■ **Task directions**: Would you copy out each line of the records below that includes the word "window"?

■ **Supplied material**:
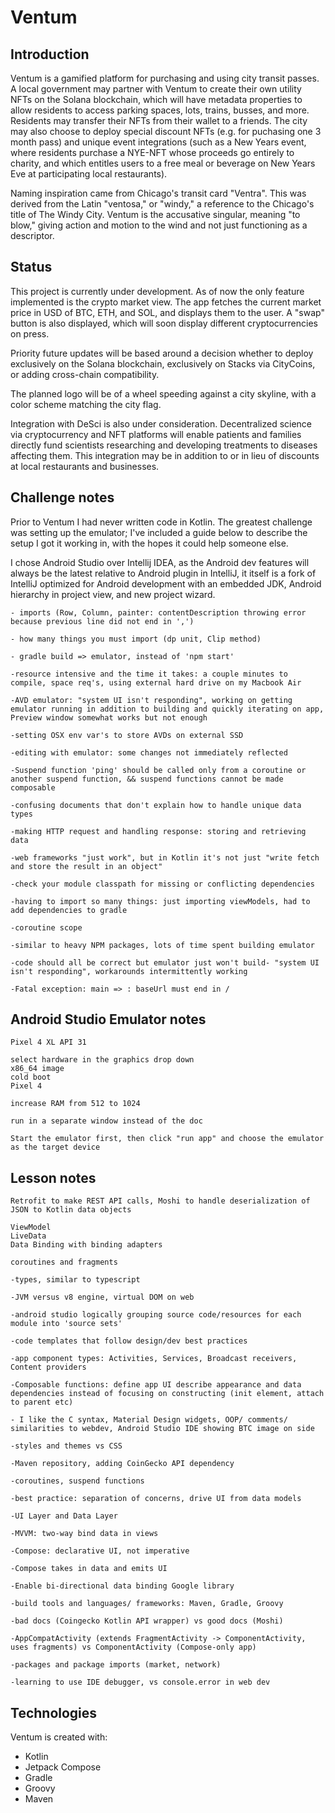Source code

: # Ventum

## Introduction

Ventum is a gamified platform for purchasing and using city transit passes. A local government may partner with Ventum to create their own utility NFTs on the Solana blockchain, which will have metadata properties to allow residents to access parking spaces, lots, trains, busses, and more. Residents may transfer their NFTs from their wallet to a friends. The city may also choose to deploy special discount NFTs (e.g. for puchasing one 3 month pass) and unique event integrations (such as a New Years event, where residents purchase a NYE-NFT whose proceeds go entirely to charity, and which entitles users to a free meal or beverage on New Years Eve at participating local restaurants).

Naming inspiration came from Chicago's transit card "Ventra". This was derived from the Latin "ventosa," or "windy," a reference to the Chicago's title of The Windy City. Ventum is the accusative singular, meaning "to blow," giving action and motion to the wind and not just functioning as a descriptor.


## Status

This project is currently under development. As of now the only feature implemented is the crypto market view. The app fetches the current market price in USD of BTC, ETH, and SOL, and displays them to the user. A "swap" button is also displayed, which will soon display different cryptocurrencies on press.

Priority future updates will be based around a decision whether to deploy exclusively on the Solana blockchain, exclusively on Stacks via CityCoins, or adding cross-chain compatibility.

The planned logo will be of a wheel speeding against a city skyline, with a color scheme matching the city flag. 

Integration with DeSci is also under consideration. Decentralized science via cryptocurrency and NFT platforms will enable patients and families directly
fund scientists researching and developing treatments to diseases affecting them. This integration may be in addition to or in lieu of discounts at local restaurants and businesses.


## Challenge notes

Prior to Ventum I had never written code in Kotlin. The greatest challenge was setting up the emulator; I've included a guide below to describe the setup I got it working in, with the hopes it could help someone else.

I chose Android Studio over Intellij IDEA, as the Android dev features will always be the latest relative to Android plugin in IntelliJ, it itself is a fork of IntelliJ optimized for Android development with an embedded JDK, Android hierarchy in project view, and new project wizard.


	- imports (Row, Column, painter: contentDescription throwing error because previous line did not end in ',')

	- how many things you must import (dp unit, Clip method)

	- gradle build => emulator, instead of 'npm start'

	-resource intensive and the time it takes: a couple minutes to compile, space req's, using external hard drive on my Macbook Air

	-AVD emulator: "system UI isn't responding", working on getting emulator running in addition to building and quickly iterating on app, Preview window somewhat works but not enough

	-setting OSX env var's to store AVDs on external SSD

	-editing with emulator: some changes not immediately reflected

	-Suspend function 'ping' should be called only from a coroutine or another suspend function, && suspend functions cannot be made composable

	-confusing documents that don't explain how to handle unique data types

	-making HTTP request and handling response: storing and retrieving data

	-web frameworks "just work", but in Kotlin it's not just "write fetch and store the result in an object"

	-check your module classpath for missing or conflicting dependencies

	-having to import so many things: just importing viewModels, had to add dependencies to gradle

	-coroutine scope

	-similar to heavy NPM packages, lots of time spent building emulator

	-code should all be correct but emulator just won't build- "system UI isn't responding", workarounds intermittently working

	-Fatal exception: main => : baseUrl must end in /


## Android Studio Emulator notes

	Pixel 4 XL API 31

	select hardware in the graphics drop down
	x86_64 image
	cold boot
	Pixel 4 

	increase RAM from 512 to 1024

	run in a separate window instead of the doc

	Start the emulator first, then click "run app" and choose the emulator as the target device



## Lesson notes


	Retrofit to make REST API calls, Moshi to handle deserialization of JSON to Kotlin data objects

	ViewModel
	LiveData
	Data Binding with binding adapters

	coroutines and fragments

	-types, similar to typescript

	-JVM versus v8 engine, virtual DOM on web

	-android studio logically grouping source code/resources for each module into 'source sets'

	-code templates that follow design/dev best practices

	-app component types: Activities, Services, Broadcast receivers, Content providers

	-Composable functions: define app UI describe appearance and data dependencies instead of focusing on constructing (init element, attach to parent etc)

	- I like the C syntax, Material Design widgets, OOP/ comments/ similarities to webdev, Android Studio IDE showing BTC image on side

	-styles and themes vs CSS

	-Maven repository, adding CoinGecko API dependency

	-coroutines, suspend functions

	-best practice: separation of concerns, drive UI from data models

	-UI Layer and Data Layer

	-MVVM: two-way bind data in views

	-Compose: declarative UI, not imperative

	-Compose takes in data and emits UI

	-Enable bi-directional data binding Google library

	-build tools and languages/ frameworks: Maven, Gradle, Groovy

	-bad docs (Coingecko Kotlin API wrapper) vs good docs (Moshi)

	-AppCompatActivity (extends FragmentActivity -> ComponentActivity, uses fragments) vs ComponentActivity (Compose-only app)

	-packages and package imports (market, network)
 
 	-learning to use IDE debugger, vs console.error in web dev


## Technologies

Ventum is created with:

- Kotlin
- Jetpack Compose
- Gradle
- Groovy 
- Maven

■ **Solution to this task**:
	-AVD emulator: "system UI isn't responding", working on getting emulator running in addition to building and quickly iterating on app, Preview window somewhat works but not enough
	run in a separate window instead of the doc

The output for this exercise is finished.